▶ _Task to complete_
Look through the records and copy each line that has "afift" in it.

▶ _Extracted records_

==============================

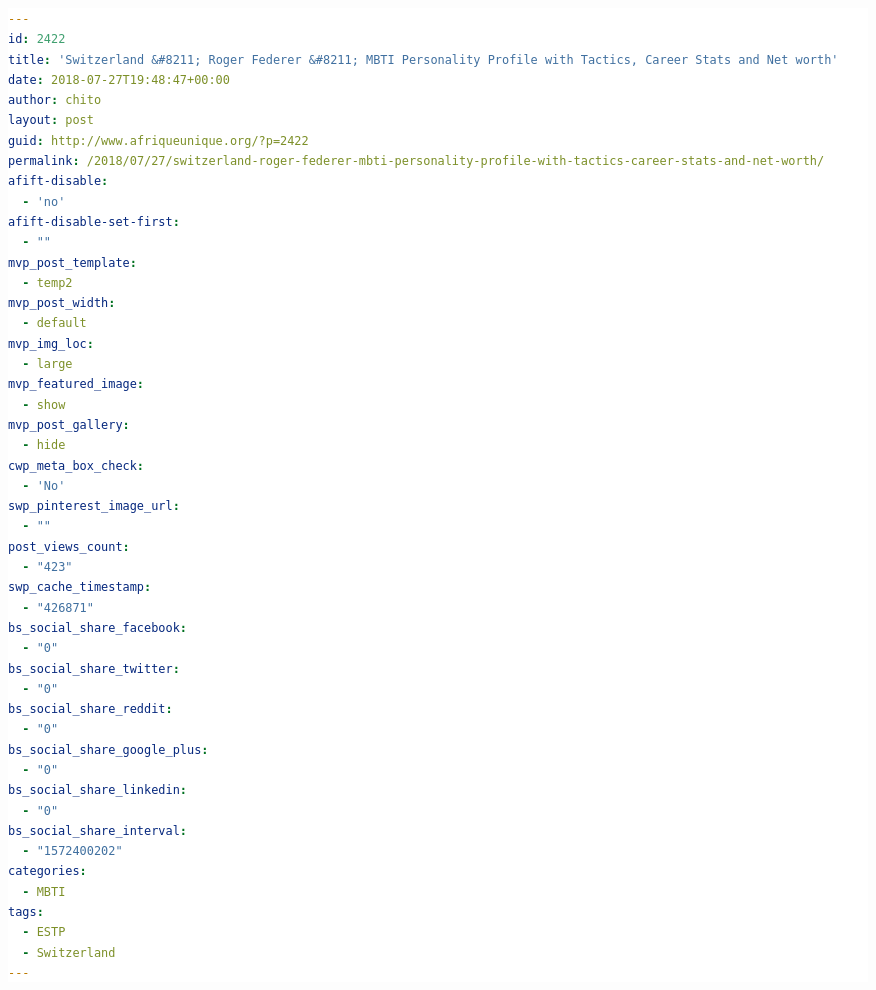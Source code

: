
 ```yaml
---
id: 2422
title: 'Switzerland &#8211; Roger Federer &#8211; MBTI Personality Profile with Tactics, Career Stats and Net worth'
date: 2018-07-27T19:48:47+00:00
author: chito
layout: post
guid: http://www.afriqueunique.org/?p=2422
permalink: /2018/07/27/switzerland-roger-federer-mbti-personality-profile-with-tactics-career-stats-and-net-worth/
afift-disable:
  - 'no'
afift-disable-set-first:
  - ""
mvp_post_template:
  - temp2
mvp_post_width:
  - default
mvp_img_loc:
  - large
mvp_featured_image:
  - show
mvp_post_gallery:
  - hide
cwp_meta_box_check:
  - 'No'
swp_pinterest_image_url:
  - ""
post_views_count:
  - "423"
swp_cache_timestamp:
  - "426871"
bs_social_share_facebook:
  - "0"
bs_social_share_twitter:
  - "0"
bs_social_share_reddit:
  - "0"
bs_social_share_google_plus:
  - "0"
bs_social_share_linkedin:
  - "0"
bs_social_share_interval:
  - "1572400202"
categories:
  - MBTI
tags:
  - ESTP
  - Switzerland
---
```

==============================

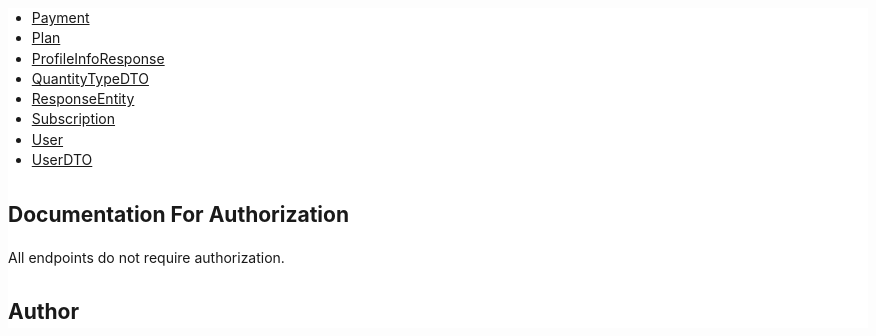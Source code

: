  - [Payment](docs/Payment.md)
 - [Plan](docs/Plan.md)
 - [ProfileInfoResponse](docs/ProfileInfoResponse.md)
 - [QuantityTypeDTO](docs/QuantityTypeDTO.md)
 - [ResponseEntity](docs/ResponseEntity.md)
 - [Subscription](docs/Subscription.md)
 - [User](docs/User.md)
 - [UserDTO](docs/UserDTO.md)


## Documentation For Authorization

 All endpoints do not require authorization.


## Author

==============================

▶ _Task output_
afift-disable:
afift-disable-set-first:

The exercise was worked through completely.